Input section start

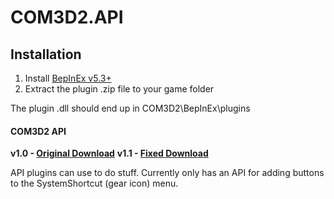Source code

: # COM3D2.API

## Installation
1. Install [BepInEx v5.3+](https://github.com/BepInEx/BepInEx/releases)
2. Extract the plugin .zip file to your game folder

The plugin .dll should end up in COM3D2\BepInEx\plugins

#### COM3D2 API
**v1.0 - [Original Download](https://github.com/DeathWeasel1337/COM3D2_Plugins/releases/download/v3/COM3D2.API.v1.0.zip)**
**v1.1 - [Fixed Download](https://github.com/krypto5863/COM3D2.API/releases/tag/1.1)**

API plugins can use to do stuff. Currently only has an API for adding buttons to the SystemShortcut (gear icon) menu.
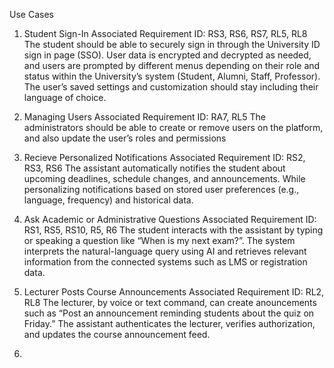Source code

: Use Cases

1. Student Sign-In
  Associated Requirement ID: RS3, RS6, RS7, RL5, RL8
  The student should be able to securely sign in through the University ID sign in page (SSO). User data is encrypted and decrypted as needed, and users are prompted by different menus depending on their role and status within the University’s system (Student, Alumni, Staff, Professor). The user’s saved settings and customization should stay including their language of choice.

2. Managing Users
  Associated Requirement ID: RA7, RL5
  The administrators should be able to create or remove users on the platform, and also update the user’s roles and permissions

3. Recieve Personalized Notifications
  Associated Requirement ID: RS2, RS3, RS6
 The assistant automatically notifies the student about upcoming deadlines, schedule changes, and announcements. While personalizing notifications based on stored user preferences (e.g., language, frequency) and historical data.

4. Ask Academic or Administrative Questions
  Associated Requirement ID: RS1, RS5, RS10, R5, R6
  The student interacts with the assistant by typing or speaking a question like “When is my next exam?”. The system interprets the natural-language query using AI and retrieves relevant information from the connected systems such as LMS or registration data.

5. Lecturer Posts Course Announcements
  Associated Requirement ID: RL2, RL8
  The lecturer, by voice or text command, can create anouncements such as “Post an announcement reminding students about the quiz on Friday.” The assistant authenticates the lecturer, verifies authorization, and updates the course announcement feed.

6. 
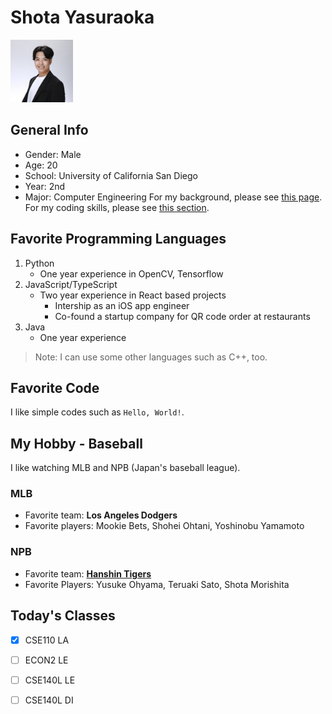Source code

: # Shota Yasuraoka

<img src="ビジネス写真.jpg" alt="My Picture" width="100"/>

## General Info

- Gender: Male
- Age: 20
- School: University of California San Diego
- Year: 2nd
- Major: Computer Engineering
For my background, please see [this page](README.md).
For my coding skills, please see [this section](#favorite-programming-languages).

## Favorite Programming Languages

1. Python
   - One year experience in OpenCV, Tensorflow
2. JavaScript/TypeScript
   - Two year experience in React based projects
     - Intership as an iOS app engineer
     - Co-found a startup company for QR code order at restaurants
3. Java
   - One year experience

> Note: I can use some other languages such as C++, too.

## Favorite Code

I like simple codes such as `Hello, World!`.
  
## My Hobby - Baseball

I like watching MLB and NPB (Japan's baseball league).

### MLB
- Favorite team: **Los Angeles Dodgers**
- Favorite players: Mookie Bets, Shohei Ohtani, Yoshinobu Yamamoto

### NPB
- Favorite team: **[Hanshin Tigers](https://hanshintigers.jp/)**
- Favorite Players: Yusuke Ohyama, Teruaki Sato, Shota Morishita 

## Today's Classes

- [x] CSE110 LA
- [ ] ECON2 LE
- [ ] CSE140L LE
- [ ] CSE140L DI



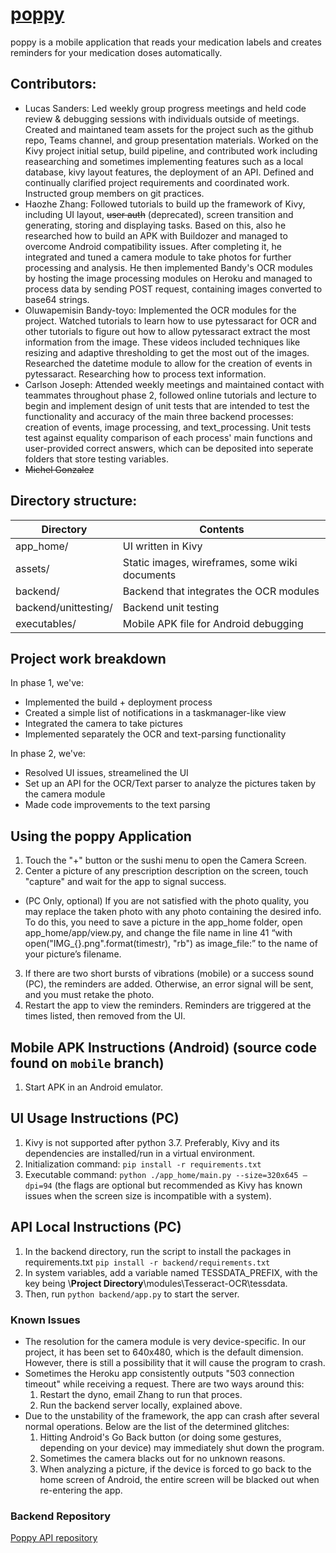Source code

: # [poppy](https://github.com/rrrrr4788/Poppy_Backend)
poppy is a mobile application that reads your medication labels and creates reminders for your medication doses automatically.

## Contributors:
- Lucas Sanders: Led weekly group progress meetings and held code review & debugging sessions with individuals outside of meetings. Created and maintaned team assets for the project such as the github repo, Teams channel, and group presentation materials. Worked on the Kivy project initial setup, build pipeline, and contributed work including reasearching and sometimes implementing features such as a local database, kivy layout features, the deployment of an API. Defined and continually clarified project requirements and coordinated work. Instructed group members on git practices.
- Haozhe Zhang: Followed tutorials to build up the framework of Kivy, including UI layout, ~~user auth~~ (deprecated), screen transition and generating, storing and displaying tasks. Based on this, also he researched how to build an APK with Buildozer and managed to overcome Android compatibility issues. After completing it, he integrated and tuned a camera module to take photos for further processing and analysis. He then implemented Bandy's OCR modules by hosting the image processing modules on Heroku and managed to process data by sending POST request, containing images converted to base64 strings.
- Oluwapemisin Bandy-toyo: Implemented the OCR modules for the project. Watched tutorials to learn how to use pytessaract for OCR and other tutorials to figure out how to allow pytessaract extract the most information from the image. These videos included techniques like resizing and adaptive thresholding to get the most out of the images. Researched the datetime module to allow for the creation of events in pytessaract. Researching how to process text information.
- Carlson Joseph: Attended weekly meetings and maintained contact with teammates throughout phase 2, followed online tutorials and lecture to begin and implement design of unit tests that are intended to test the functionality and accuracy of the main three backend processes: creation of events, image processing, and text_processing. Unit tests test against equality comparison of each process' main functions and user-provided correct answers, which can be deposited into seperate folders that store testing variables. 
- ~~Michel Gonzalez~~

## Directory structure:
Directory  | Contents
---------- | ----------
app_home/  | UI written in Kivy
assets/    | Static images, wireframes, some wiki documents
backend/   | Backend that integrates the OCR modules
backend/unittesting/   | Backend unit testing
executables/    | Mobile APK file for Android debugging

## Project work breakdown
In phase 1, we've:
- Implemented the build + deployment process
- Created a simple list of notifications in a taskmanager-like view
- Integrated the camera to take pictures
- Implemented separately the OCR and text-parsing functionality

In phase 2, we've:
- Resolved UI issues, streamelined the UI
- Set up an API for the OCR/Text parser to analyze the pictures taken by the camera module
- Made code improvements to the text parsing

## Using the poppy Application

1. Touch the "+" button or the sushi menu to open the Camera Screen.
2. Center a picture of any prescription description on the screen, touch "capture" and wait for the app to signal success.
 - (PC Only, optional) If you are not satisfied with the photo quality, you may replace the taken photo with any photo containing the desired info. To do this, you need to save a picture in the app_home folder, open app_home/app/view.py, and change the file name in line 41 “with open("IMG_{}.png".format(timestr), "rb") as image_file:” to the name of your picture’s filename.
3. If there are two short bursts of vibrations (mobile) or a success sound (PC), the reminders are added. Otherwise, an error signal will be sent, and you must retake the photo.
4. Restart the app to view the reminders. Reminders are triggered at the times listed, then removed from the UI.

## Mobile APK Instructions (Android) (source code found on `mobile` branch)

1. Start APK in an Android emulator.

## UI Usage Instructions (PC)

1. Kivy is not supported after python 3.7. Preferably, Kivy and its dependencies are installed/run in a virtual environment.
2. Initialization command: `pip install -r requirements.txt`
3.	Executable command: `python ./app_home/main.py --size=320x645 –dpi=94` (the flags are optional but recommended as Kivy has known issues when the screen size is incompatible with a system).

## API Local Instructions (PC)

1. In the backend directory, run the script to install the packages in requirements.txt `pip install -r backend/requirements.txt`
2. In system variables, add a variable named TESSDATA_PREFIX, with the key being \\**Project Directory**\\modules\Tesseract-OCR\tessdata.
3. Then, run `python backend/app.py` to start the server.

### Known Issues

- The resolution for the camera module is very device-specific. In our project, it has been set to 640x480, which is the default dimension. However, there is still a possibility that it will cause the program to crash.
- Sometimes the Heroku app consistently outputs "503 connection timeout" while receiving a request. There are two ways around this:
    1. Restart the dyno, email Zhang to run that proces.
    2. Run the backend server locally, explained above.
- Due to the unstability of the framework, the app can crash after several normal operations. Below are the list of the determined glitches:
    1. Hitting Android's Go Back button (or doing some gestures, depending on your device) may immediately shut down the program. 
    2. Sometimes the camera blacks out for no unknown reasons.
    3. When analyzing a picture, if the device is forced to go back to the home screen of Android, the entire screen will be blacked out when re-entering the app.

### Backend Repository
[Poppy API repository](https://github.com/rrrrr4788/Poppy_Backend)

Input section end

Using the entries above, return each line that includes the word "crash".

- The resolution for the camera module is very device-specific. In our project, it has been set to 640x480, which is the default dimension. However, there is still a possibility that it will cause the program to crash.
- Due to the unstability of the framework, the app can crash after several normal operations. Below are the list of the determined glitches:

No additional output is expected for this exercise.